/sqlsmith

A random SQL query generator

Primary LanguageC++GNU General Public License v3.0GPL-3.0

logo.png

SQLsmith

<mba> "I love the smell of coredumps in the morning"

Description

SQLsmith is a random SQL query generator. Its paragon is Csmith, which proved valuable for quality assurance in C compilers.

It currently supports generating queries for PostgreSQL, SQLite 3 and MonetDB. To add support for another RDBMS, you need to implement two classes providing schema information about and connectivity to the device under test.

Besides developers of the RDBMS products, users developing extensions might also be interested in exposing their code to SQLsmith’s random workload.

During its prototyping stage, it already found about thirty bugs in PostgreSQL alphas, betas and releases, including security vulnerabilities in released versions. SQLsmith’s growing score list is maintained by its users in a wiki:

https://github.com/anse1/sqlsmith/wiki#score-list

Dependencies

  • C++11
  • libpqxx

optional:

  • boost::regex in case your std::regex is broken
  • SQLite3
  • monetdb_mapi

Building on Debian Jessie

apt-get install build-essential autoconf autoconf-archive libpqxx-dev libboost-regex-dev libsqlite3-dev
cd sqlsmith
autoreconf -i # Not needed when building from a release tarball
./configure
make

Building on OSX

In order to build on Mac OSX, assuming you use Homebrew, run the following

brew install libpqxx automake libtool autoconf autoconf-archive pkg-config
cd sqlsmith
autoreconf -i # Not needed when building from a release tarball
./configure
make

Usage

SQLsmith connects to the target database to retrieve the schema for query generation and to send the generated queries to.

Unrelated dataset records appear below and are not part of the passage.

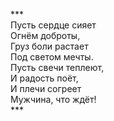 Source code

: ***<br />
Пусть сердце сияет<br />
Огнём доброты,<br />
Груз боли растает<br />
Под светом мечты.<br />
Пусть свечи теплеют,<br />
И радость поёт,<br />
И плечи согреет<br />
Мужчина, что ждёт!<br />
***<br />
<br/> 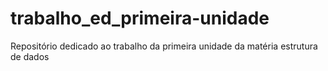 # trabalho_ed_primeira-unidade
Repositório dedicado ao trabalho da primeira unidade da matéria estrutura de dados
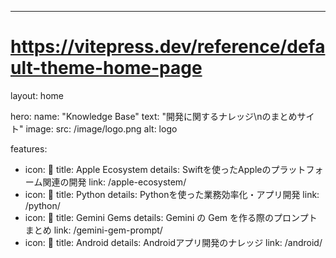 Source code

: ---
# https://vitepress.dev/reference/default-theme-home-page
layout: home

hero:
  name: "Knowledge Base"
  text: "開発に関するナレッジ\nのまとめサイト"
  image:
    src: /image/logo.png
    alt: logo

features:
  - icon: 🍎
    title: Apple Ecosystem
    details: Swiftを使ったAppleのプラットフォーム関連の開発
    link: /apple-ecosystem/
  - icon: 🐍
    title: Python
    details: Pythonを使った業務効率化・アプリ開発
    link: /python/
  - icon: 🤖
    title: Gemini Gems
    details: Gemini の Gem を作る際のプロンプトまとめ
    link: /gemini-gem-prompt/
  - icon: 🤖
    title: Android
    details: Androidアプリ開発のナレッジ
    link: /android/


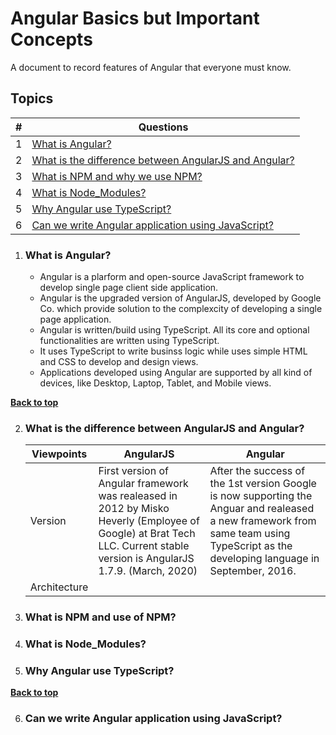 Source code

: # Angular Basics but Important Concepts

A document to record features of Angular that everyone must know.

## Topics
| # | Questions |
| - | ------ |
| 1 | [What is Angular?](#what-is-angular) |
| 2 | [What is the difference between AngularJS and Angular?](#what-is-the-difference-between-angularjs-and-angular) |
| 3 | [What is NPM and why we use NPM?](#what-is-npm-and-why-we-use-npm) |
| 4 | [What is Node_Modules?](#what-is-node_modules) |
| 5 | [Why Angular use TypeScript?](#why-angular-use-typescript) |
| 6 | [Can we write Angular application using JavaScript?](#can-we-write-angular-application-using-javascript) |

 
1. ### What is Angular?

	* Angular is a plarform and open-source JavaScript framework to develop single page client side application.
	* Angular is the upgraded version of AngularJS, developed by Google Co. which provide solution to the complexcity of developing a single page application.
	* Angular is written/build using TypeScript. All its core and optional functionalities are written using TypeScript.
	* It uses TypeScript to write businss logic while uses simple HTML and CSS to develop and design views.
	* Applications developed using Angular are supported by all kind of devices, like Desktop, Laptop, Tablet, and Mobile views.

**[Back to top](#topics)**

2. ### What is the difference between AngularJS and Angular?

	| Viewpoints | AngularJS | Angular |
	| ---------- | --------- | ------- |
	| Version | First version of Angular framework was realeased in 2012 by Misko Heverly (Employee of Google) at Brat Tech LLC. Current stable version is AngularJS 1.7.9. (March, 2020) | After the success of the 1st version Google is now supporting the Anguar and realeased a new framework from same team using TypeScript as the developing language in September, 2016.|
	| Architecture |  |  |

3. ### What is NPM and use of NPM?

4. ### What is Node_Modules?

5. ### Why Angular use TypeScript?

	

**[Back to top](#topics)**

6. ### Can we write Angular application using JavaScript?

Currently, all generated statements are rolled back. Beware that SQLsmith does call functions that could possibly have side-effects (e.g. pg_terminate_backend). Use a suitably underprivileged user for its connection to avoid this.

Example invocations:

# testing Postgres
sqlsmith --verbose --target="host=/tmp port=65432 dbname=regression"
# testing SQLite
sqlsmith --verbose --sqlite="file:$HOME/.mozilla/firefox/places.sqlite?mode=ro"
# testing MonetDB
sqlsmith --verbose --monetdb="mapi:monetdb://localhost:50000/smith"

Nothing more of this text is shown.